School security sits at the intersection of four distinct legislative frameworks. Understanding each one clearly is the starting point for any credible security strategy. They overlap, reinforce each other, and in some areas create tensions that require careful management. A headteacher or business manager who understands the framework is in a much stronger position to make good decisions, defend them to governors, and hold suppliers to account.
KCSiE is the statutory safeguarding guidance that applies to all schools and colleges in England. The 2025 version came into force on 1 September 2025 and is the current statutory document schools must follow. A draft of KCSiE 2026 was published for consultation in early 2026, described by some safeguarding leads as a significant overhaul, but it is not yet in force. Schools must continue working to KCSiE 2025 until the 2026 version is formally enacted.

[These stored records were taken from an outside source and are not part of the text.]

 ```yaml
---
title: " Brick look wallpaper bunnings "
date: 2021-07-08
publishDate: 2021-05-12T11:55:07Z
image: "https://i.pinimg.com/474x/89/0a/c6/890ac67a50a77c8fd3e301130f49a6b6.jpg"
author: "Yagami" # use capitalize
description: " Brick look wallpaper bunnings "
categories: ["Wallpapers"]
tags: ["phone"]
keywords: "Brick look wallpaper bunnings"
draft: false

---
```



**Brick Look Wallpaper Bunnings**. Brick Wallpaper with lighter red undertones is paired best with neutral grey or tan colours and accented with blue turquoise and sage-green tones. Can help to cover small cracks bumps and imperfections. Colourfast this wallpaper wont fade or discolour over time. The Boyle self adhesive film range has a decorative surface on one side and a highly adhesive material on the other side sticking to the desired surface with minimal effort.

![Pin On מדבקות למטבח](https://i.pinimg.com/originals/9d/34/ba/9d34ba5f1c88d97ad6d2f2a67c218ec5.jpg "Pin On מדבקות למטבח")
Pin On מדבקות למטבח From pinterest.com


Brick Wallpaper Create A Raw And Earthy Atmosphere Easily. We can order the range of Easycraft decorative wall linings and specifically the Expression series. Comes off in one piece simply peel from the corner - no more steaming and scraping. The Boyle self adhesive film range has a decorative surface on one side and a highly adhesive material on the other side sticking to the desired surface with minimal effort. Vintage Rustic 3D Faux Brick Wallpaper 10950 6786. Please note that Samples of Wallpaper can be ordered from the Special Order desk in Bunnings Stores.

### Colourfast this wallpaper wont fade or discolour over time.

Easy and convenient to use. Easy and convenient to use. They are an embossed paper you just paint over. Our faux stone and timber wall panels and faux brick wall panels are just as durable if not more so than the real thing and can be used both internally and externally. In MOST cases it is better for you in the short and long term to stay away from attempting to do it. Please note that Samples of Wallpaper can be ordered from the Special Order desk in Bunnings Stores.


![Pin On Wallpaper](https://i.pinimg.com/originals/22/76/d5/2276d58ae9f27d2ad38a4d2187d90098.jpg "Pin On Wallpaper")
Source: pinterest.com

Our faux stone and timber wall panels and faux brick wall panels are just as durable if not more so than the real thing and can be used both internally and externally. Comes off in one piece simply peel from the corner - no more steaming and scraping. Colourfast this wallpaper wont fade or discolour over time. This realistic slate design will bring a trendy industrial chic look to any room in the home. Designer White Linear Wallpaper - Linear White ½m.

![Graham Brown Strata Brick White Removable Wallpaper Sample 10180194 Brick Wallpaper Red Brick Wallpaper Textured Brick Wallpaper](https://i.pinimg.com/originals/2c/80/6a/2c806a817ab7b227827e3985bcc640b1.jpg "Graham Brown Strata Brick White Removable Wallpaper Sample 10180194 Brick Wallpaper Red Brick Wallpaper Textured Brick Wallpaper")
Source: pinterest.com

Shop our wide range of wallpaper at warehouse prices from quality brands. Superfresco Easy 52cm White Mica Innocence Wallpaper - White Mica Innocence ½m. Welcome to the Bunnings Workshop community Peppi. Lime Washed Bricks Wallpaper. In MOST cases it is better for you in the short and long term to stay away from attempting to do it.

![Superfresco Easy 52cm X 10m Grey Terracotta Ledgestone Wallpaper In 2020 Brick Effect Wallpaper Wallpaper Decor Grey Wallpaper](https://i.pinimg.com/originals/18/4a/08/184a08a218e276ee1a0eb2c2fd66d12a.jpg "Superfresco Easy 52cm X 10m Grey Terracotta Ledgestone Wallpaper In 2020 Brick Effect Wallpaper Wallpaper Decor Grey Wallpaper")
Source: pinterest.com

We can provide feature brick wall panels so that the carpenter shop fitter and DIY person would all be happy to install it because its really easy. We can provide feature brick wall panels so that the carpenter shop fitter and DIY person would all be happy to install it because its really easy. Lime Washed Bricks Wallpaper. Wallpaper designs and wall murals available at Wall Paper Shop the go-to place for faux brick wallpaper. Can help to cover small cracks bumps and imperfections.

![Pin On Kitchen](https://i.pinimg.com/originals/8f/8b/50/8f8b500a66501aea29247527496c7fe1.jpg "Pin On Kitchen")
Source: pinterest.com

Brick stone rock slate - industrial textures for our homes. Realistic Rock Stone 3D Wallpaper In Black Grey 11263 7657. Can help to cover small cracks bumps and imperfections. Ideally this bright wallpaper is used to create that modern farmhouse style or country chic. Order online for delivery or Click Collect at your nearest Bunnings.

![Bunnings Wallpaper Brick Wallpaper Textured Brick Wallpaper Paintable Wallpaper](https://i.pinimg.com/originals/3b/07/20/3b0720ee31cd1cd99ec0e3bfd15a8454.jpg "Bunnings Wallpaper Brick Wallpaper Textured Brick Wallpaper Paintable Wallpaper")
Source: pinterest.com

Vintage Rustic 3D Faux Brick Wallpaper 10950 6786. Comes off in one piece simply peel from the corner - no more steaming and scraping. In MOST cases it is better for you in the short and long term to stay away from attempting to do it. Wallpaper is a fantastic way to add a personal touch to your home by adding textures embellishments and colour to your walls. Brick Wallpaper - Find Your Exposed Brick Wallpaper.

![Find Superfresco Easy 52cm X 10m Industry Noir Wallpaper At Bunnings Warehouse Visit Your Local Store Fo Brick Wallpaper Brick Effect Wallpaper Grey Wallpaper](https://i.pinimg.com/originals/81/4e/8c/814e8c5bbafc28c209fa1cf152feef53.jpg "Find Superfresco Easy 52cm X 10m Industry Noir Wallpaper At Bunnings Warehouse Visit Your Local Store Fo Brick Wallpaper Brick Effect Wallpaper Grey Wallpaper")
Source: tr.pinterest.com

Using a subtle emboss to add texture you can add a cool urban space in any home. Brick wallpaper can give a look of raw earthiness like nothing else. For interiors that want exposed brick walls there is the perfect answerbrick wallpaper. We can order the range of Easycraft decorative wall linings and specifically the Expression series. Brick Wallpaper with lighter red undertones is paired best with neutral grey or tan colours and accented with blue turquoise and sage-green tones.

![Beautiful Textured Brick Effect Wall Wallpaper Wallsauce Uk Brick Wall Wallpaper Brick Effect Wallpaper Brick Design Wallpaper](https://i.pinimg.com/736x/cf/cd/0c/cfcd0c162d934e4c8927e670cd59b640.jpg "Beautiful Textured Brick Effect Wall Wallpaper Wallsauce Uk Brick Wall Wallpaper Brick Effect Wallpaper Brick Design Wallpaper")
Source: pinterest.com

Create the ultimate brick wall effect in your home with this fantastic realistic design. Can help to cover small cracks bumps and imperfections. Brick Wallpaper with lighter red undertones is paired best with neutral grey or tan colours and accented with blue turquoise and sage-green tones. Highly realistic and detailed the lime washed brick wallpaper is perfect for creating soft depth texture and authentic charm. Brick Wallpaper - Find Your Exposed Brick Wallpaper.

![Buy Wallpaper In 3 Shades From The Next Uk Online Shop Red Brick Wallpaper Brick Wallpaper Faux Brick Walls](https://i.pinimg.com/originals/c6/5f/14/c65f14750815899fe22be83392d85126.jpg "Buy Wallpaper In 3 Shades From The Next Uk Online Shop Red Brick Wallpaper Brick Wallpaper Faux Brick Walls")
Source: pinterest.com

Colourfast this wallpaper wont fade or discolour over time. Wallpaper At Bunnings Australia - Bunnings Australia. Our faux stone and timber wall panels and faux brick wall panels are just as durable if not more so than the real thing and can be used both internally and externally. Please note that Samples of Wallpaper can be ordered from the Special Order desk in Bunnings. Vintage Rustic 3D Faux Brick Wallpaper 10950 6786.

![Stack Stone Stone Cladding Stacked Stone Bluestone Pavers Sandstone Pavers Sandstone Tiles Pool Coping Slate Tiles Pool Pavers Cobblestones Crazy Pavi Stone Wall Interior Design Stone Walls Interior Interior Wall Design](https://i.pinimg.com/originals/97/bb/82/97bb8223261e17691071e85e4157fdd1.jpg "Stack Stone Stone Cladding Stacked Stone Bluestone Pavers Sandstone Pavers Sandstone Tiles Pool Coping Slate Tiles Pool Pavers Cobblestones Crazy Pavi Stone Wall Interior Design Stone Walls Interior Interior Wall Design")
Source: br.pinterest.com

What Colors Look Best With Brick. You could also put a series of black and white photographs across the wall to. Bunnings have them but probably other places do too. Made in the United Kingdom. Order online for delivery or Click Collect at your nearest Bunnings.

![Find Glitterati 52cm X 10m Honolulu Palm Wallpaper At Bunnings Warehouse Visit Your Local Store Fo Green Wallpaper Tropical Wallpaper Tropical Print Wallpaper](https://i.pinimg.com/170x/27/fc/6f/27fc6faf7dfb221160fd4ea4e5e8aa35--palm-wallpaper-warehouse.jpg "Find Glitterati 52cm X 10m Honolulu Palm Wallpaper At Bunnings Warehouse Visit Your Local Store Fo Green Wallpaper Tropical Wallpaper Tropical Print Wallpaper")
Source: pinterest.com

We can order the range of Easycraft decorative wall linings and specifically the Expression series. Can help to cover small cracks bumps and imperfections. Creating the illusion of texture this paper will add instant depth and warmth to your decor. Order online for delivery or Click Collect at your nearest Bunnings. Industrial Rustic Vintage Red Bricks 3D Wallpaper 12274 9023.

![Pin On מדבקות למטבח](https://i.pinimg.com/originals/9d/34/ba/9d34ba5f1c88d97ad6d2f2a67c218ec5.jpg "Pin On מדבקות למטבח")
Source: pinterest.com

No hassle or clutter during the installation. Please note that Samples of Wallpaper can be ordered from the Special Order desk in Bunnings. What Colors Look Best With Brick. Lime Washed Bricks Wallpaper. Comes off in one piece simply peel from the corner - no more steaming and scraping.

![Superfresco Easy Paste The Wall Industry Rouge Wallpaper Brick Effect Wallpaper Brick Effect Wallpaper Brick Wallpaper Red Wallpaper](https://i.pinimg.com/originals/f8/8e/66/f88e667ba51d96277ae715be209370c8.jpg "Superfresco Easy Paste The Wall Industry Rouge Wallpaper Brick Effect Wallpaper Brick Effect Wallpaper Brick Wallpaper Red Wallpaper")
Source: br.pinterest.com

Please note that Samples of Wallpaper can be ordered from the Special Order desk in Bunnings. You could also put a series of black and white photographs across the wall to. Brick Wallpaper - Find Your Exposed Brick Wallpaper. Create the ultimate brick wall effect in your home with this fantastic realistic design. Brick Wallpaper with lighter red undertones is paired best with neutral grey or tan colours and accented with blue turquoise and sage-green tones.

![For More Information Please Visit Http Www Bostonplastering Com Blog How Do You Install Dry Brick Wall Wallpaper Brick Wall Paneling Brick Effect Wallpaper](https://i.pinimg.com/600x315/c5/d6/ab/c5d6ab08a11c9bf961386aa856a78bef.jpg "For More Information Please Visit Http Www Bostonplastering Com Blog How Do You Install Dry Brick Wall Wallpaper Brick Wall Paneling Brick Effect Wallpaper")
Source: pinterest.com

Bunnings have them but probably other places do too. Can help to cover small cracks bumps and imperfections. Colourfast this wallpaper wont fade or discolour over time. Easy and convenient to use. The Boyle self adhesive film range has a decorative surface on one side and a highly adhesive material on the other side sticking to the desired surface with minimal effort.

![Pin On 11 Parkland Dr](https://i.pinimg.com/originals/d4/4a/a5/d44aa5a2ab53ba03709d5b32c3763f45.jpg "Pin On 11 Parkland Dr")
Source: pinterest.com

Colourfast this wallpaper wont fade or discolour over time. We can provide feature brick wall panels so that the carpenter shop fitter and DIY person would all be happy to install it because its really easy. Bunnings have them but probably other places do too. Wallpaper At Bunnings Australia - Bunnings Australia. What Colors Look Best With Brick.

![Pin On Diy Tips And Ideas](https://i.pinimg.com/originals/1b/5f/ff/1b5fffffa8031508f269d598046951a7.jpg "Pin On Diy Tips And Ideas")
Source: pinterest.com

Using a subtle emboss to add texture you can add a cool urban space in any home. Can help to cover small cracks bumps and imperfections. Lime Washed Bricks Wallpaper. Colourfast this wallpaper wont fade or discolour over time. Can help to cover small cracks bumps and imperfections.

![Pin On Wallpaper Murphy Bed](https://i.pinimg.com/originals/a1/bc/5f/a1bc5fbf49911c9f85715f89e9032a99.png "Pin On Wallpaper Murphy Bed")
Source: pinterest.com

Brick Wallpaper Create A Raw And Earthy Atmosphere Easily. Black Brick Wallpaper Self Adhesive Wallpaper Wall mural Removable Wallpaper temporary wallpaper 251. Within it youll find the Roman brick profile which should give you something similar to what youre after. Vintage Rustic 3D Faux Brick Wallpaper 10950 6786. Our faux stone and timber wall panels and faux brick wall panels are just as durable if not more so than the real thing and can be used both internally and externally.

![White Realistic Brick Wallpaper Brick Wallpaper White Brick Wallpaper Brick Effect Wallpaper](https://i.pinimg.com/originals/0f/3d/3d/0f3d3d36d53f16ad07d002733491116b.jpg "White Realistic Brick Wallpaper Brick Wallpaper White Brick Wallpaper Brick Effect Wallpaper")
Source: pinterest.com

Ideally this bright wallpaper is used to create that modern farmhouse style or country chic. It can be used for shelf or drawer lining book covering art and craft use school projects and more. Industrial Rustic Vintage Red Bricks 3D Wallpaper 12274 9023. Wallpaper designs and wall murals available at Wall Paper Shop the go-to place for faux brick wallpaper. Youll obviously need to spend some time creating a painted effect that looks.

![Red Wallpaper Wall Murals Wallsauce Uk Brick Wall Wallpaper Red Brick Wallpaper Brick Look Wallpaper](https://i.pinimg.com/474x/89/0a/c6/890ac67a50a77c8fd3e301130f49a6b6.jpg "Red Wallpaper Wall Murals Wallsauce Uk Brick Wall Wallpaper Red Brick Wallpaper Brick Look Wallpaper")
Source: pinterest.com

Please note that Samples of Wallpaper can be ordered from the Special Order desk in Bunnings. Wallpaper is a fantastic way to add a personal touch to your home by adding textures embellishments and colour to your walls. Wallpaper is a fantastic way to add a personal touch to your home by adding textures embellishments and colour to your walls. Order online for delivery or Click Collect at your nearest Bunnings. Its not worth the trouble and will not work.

KCSiE requires schools to provide pupils with a safe physical environment. In practice this means robust measures for site security, controlled access for visitors, and the ability to know who is on site at all times. Paragraph 308 specifically addresses visitor management and requires schools to have processes in place to identify and supervise visitors that ensure appropriate safeguarding measures are in operation. The guidance does not mandate specific technology, but it establishes obligations that paper-based systems cannot reliably meet. A paper sign-in book cannot tell you in real time who is currently on site. A properly configured access control system can.
The 2025 update also included more explicit cyber security wording and strengthened the expectation that DPIAs are completed for technology used in safeguarding contexts. Schools deploying AI analytics in their CCTV systems should ensure they have completed the required data protection impact assessment before going live.
Schools must have documented procedures for site security and visitor management that are implemented consistently. The evidence base an Ofsted inspector or ISI inspector expects to find includes: a written CCTV policy, an access control policy, a visitor management process, and evidence that the people responsible for implementing them have received appropriate training. The physical systems are the infrastructure that makes the documented procedures credible.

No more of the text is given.